Marijuana for medical use is not currently legal in Missouri, but it’s on the health care community’s radar, as several states have passed laws allowing it in the last year. Its use is not without risks, but some health care providers believe it should be legalized in a purified, standardized form to help patients with conditions like cancer.
According to information published by the National Institutes of Health, marijuana (hemp, or cannabis sativa) has been shown in some cases to ease cancer patients’ pain and reduce the nausea and vomiting caused by medications. The problem with legalizing it, according to NIH, is threefold: 1.) Marijuana use can cause significant health problems, including neurological and cognitive impairment; 2.) The composition, safety and use of the drug are hard to regulate; and 3.) The public may assume marijuana is safe if it’s being used by patients.
on the docket
Rep. Jim Neely (R-Cameron), a physician, has been working to get a medical marijuana bill through the Missouri legislature in recent years. He lost a daughter to cancer in 2015, and has said he feels strongly about making medical marijuana available to patients who could benefit from it. His proposed bill would expand Missouri’s existing ‘Right to Try’ law to include medical marijuana. The law currently allows terminally ill patients to try some drugs that haven’t yet gained FDA approval.

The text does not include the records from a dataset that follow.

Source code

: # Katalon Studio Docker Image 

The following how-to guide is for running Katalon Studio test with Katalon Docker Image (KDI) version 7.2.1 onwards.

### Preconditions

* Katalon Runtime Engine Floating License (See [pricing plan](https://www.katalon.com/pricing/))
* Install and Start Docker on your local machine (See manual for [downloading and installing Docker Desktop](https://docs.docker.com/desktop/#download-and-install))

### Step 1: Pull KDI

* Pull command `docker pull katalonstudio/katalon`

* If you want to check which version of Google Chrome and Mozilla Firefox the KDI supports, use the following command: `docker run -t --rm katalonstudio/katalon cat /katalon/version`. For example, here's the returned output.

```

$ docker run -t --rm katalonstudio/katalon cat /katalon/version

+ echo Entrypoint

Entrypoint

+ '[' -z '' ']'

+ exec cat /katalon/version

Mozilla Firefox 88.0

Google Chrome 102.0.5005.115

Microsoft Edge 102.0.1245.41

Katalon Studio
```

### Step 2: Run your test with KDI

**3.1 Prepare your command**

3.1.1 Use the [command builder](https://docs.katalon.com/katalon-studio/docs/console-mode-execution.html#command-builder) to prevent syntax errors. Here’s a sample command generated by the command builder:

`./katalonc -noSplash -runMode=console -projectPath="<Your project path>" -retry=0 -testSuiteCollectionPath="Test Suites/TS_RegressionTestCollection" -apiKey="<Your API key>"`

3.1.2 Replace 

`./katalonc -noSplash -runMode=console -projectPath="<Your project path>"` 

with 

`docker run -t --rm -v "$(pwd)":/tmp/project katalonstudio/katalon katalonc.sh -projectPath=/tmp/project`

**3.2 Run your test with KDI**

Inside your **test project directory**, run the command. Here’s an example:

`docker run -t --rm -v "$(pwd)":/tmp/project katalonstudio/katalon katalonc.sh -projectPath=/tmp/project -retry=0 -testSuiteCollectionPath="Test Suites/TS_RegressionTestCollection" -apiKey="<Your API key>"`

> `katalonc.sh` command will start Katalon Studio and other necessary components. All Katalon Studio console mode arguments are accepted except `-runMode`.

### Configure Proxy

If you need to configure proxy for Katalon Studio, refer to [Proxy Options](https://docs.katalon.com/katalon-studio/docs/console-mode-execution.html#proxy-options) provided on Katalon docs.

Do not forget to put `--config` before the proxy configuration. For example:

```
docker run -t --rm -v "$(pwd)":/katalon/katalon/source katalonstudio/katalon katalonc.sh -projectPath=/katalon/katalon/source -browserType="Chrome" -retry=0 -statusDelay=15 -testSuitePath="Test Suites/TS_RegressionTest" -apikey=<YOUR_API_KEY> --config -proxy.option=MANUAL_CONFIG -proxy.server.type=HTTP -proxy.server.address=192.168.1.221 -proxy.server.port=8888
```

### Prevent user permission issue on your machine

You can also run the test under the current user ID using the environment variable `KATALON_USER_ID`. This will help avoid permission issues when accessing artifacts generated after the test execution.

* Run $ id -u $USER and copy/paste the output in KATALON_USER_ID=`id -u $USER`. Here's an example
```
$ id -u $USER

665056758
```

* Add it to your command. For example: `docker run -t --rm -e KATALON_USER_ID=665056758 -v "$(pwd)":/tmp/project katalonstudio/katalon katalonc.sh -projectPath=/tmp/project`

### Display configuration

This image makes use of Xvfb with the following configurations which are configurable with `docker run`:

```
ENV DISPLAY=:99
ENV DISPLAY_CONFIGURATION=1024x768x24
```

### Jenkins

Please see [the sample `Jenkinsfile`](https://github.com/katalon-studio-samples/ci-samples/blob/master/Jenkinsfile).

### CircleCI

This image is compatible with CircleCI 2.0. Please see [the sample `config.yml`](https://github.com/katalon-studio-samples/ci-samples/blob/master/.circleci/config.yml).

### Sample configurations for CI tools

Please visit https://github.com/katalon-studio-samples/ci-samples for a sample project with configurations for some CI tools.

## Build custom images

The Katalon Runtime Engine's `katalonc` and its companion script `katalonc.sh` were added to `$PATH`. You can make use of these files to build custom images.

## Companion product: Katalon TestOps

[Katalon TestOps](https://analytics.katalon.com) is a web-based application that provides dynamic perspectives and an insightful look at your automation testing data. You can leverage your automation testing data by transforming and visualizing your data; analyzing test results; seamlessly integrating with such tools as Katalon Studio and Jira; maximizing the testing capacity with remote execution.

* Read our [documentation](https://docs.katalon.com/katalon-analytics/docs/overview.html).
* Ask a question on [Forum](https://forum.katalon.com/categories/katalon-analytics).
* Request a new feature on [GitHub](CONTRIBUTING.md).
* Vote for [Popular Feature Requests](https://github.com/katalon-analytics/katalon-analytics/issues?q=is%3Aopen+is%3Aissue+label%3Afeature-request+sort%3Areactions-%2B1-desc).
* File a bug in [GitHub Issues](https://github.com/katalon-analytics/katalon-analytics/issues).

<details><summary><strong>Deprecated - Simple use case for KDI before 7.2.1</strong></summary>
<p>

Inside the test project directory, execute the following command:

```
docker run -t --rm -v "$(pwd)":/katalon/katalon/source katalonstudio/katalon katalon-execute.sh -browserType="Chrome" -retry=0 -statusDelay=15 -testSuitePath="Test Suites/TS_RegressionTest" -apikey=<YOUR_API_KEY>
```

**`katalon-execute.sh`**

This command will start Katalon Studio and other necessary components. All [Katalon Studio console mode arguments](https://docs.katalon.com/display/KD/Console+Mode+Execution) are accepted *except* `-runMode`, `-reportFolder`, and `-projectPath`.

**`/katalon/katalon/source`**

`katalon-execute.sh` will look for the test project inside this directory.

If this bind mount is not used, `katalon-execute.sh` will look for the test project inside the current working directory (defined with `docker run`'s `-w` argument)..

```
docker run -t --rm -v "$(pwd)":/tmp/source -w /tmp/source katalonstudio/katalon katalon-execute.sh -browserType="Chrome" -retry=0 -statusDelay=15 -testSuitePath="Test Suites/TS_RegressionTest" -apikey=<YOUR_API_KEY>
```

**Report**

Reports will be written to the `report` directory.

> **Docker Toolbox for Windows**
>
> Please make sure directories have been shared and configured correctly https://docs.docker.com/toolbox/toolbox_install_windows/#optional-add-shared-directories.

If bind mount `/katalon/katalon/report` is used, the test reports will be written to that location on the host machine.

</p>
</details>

Doctors say more research is needed to determine if marijuana can be used in a safe and effective manner for patients with conditions like cancer. “The limited research available suggests that medical marijuana may help with chemotherapy-related nausea in patients who don’t respond to recommended anti-nausea regimens,” says Dr. John Buettner, medical director of clinical ethics at St. Luke’s Hospital. “If medical marijuana became legal in Missouri, all health care providers would need to carefully review the risks and benefits before recommending it to patients.”